### [Problem to solve]
Look through the data below and work out how many lines hold "subsubsection"; state only the number.

### [Extracted records]
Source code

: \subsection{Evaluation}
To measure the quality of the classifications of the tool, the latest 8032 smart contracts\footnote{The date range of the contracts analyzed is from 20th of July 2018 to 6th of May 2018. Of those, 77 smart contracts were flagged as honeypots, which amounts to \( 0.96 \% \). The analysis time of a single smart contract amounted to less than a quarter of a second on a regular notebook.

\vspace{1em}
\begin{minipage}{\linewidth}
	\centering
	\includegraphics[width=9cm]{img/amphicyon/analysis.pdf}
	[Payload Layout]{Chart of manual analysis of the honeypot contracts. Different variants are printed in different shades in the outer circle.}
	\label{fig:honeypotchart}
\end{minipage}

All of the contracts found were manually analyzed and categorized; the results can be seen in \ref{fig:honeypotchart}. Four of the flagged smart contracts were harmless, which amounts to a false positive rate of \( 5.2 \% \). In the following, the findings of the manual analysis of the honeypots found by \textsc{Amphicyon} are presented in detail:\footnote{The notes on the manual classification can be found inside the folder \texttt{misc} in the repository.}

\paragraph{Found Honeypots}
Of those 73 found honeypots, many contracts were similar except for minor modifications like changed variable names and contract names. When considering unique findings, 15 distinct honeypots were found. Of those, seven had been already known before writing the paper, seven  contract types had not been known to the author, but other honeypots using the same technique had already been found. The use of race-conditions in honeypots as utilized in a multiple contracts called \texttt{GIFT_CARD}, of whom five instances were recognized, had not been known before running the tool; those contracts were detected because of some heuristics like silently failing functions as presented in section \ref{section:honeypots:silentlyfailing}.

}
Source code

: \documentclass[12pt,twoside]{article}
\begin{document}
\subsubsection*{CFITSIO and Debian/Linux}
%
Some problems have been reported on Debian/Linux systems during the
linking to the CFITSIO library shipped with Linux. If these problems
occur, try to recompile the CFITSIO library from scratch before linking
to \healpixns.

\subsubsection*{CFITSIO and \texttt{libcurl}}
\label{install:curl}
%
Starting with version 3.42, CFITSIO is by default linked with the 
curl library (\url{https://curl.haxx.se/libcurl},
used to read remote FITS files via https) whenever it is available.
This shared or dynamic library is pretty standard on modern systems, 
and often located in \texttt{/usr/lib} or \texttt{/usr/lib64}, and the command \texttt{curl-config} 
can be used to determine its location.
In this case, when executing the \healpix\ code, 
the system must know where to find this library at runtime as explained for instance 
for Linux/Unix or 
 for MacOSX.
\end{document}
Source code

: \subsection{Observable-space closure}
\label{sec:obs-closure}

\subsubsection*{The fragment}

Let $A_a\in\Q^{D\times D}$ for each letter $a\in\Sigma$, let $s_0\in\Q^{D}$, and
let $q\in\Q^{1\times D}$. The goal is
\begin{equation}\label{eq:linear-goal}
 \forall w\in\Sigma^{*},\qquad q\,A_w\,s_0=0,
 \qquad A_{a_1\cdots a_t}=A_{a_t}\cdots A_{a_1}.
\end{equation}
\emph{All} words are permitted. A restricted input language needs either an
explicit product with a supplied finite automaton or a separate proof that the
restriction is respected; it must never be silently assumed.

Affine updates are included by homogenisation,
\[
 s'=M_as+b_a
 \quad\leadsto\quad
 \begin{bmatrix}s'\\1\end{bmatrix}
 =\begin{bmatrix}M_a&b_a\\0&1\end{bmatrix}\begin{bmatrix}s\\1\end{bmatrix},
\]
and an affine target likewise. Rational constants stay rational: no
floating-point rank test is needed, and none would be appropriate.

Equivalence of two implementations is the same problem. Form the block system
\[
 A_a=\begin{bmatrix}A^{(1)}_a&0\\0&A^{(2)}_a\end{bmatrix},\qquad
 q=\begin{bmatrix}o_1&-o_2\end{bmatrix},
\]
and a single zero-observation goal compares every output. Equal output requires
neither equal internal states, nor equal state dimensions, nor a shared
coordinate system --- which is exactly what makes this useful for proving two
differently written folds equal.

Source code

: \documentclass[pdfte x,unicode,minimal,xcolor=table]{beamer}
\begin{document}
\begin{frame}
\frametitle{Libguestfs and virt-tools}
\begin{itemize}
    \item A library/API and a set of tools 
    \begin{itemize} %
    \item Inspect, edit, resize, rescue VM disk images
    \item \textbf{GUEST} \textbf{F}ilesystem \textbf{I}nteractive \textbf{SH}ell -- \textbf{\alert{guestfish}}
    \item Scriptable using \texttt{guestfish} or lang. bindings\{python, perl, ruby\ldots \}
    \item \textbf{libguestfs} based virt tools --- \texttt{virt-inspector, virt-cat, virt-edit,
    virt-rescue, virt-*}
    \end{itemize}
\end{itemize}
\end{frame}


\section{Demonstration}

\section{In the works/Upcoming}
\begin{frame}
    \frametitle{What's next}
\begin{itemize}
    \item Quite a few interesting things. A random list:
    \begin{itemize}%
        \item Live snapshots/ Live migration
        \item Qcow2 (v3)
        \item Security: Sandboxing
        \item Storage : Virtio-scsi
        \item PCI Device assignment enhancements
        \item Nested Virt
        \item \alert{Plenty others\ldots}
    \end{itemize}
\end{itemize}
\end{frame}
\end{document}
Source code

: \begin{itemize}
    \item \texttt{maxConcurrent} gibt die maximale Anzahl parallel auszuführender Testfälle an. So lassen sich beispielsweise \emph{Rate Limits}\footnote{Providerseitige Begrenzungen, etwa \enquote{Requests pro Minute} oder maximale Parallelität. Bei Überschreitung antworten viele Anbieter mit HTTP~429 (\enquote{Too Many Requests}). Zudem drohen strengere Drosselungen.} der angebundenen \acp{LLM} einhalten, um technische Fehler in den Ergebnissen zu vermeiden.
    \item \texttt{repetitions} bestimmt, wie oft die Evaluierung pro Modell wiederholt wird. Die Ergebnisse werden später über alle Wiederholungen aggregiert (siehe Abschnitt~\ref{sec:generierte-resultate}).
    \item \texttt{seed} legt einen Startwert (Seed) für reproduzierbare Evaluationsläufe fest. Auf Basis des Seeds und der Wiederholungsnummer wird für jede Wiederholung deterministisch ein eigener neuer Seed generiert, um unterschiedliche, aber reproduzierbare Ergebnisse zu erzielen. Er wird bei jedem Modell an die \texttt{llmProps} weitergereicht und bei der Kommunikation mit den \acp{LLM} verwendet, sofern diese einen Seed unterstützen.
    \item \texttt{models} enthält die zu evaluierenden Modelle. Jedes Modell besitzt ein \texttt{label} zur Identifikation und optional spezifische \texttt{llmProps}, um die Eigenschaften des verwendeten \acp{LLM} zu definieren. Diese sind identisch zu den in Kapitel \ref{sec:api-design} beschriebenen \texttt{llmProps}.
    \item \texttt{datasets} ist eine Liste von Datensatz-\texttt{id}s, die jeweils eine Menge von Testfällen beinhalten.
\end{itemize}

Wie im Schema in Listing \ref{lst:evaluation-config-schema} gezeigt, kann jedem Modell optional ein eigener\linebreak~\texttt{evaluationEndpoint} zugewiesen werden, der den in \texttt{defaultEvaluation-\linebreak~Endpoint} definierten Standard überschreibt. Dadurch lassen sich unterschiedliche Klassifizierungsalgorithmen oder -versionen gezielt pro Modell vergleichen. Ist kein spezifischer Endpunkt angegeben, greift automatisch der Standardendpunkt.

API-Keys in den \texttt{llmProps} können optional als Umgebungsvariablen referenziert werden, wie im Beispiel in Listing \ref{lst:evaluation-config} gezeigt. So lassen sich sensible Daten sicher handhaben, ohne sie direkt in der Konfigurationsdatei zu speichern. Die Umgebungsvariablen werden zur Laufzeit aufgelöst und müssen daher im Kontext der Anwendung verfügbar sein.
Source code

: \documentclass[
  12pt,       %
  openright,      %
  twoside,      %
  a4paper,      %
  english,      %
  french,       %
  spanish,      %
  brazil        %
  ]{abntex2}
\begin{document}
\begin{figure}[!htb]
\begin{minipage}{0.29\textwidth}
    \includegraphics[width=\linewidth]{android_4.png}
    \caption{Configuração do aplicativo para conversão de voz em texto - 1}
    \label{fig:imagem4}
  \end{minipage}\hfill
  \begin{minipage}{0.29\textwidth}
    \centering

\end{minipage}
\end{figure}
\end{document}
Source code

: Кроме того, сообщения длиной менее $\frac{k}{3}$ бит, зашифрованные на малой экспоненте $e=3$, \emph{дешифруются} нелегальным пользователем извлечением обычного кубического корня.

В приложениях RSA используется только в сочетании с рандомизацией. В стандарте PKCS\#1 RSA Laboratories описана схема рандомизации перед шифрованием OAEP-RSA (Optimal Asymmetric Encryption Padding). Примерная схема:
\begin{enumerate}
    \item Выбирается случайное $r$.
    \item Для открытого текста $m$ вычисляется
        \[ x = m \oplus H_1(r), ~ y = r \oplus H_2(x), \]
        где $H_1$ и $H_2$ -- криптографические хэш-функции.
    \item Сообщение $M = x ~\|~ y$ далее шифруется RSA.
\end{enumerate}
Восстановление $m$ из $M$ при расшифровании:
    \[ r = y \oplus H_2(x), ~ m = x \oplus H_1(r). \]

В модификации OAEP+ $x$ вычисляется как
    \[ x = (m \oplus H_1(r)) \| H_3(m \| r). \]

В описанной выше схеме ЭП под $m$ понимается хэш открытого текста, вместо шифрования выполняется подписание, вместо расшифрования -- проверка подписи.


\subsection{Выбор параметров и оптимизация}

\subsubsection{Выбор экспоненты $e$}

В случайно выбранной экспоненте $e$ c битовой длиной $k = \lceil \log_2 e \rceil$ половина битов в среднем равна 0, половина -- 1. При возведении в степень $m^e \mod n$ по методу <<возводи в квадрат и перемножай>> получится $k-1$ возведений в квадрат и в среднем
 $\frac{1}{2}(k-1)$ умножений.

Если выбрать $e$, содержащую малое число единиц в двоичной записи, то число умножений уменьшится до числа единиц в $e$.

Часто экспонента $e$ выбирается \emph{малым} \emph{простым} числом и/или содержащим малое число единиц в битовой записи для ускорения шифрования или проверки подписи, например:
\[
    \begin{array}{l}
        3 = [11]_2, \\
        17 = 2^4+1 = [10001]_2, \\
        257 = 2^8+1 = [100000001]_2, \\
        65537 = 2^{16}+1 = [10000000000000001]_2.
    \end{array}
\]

### [Written response]
4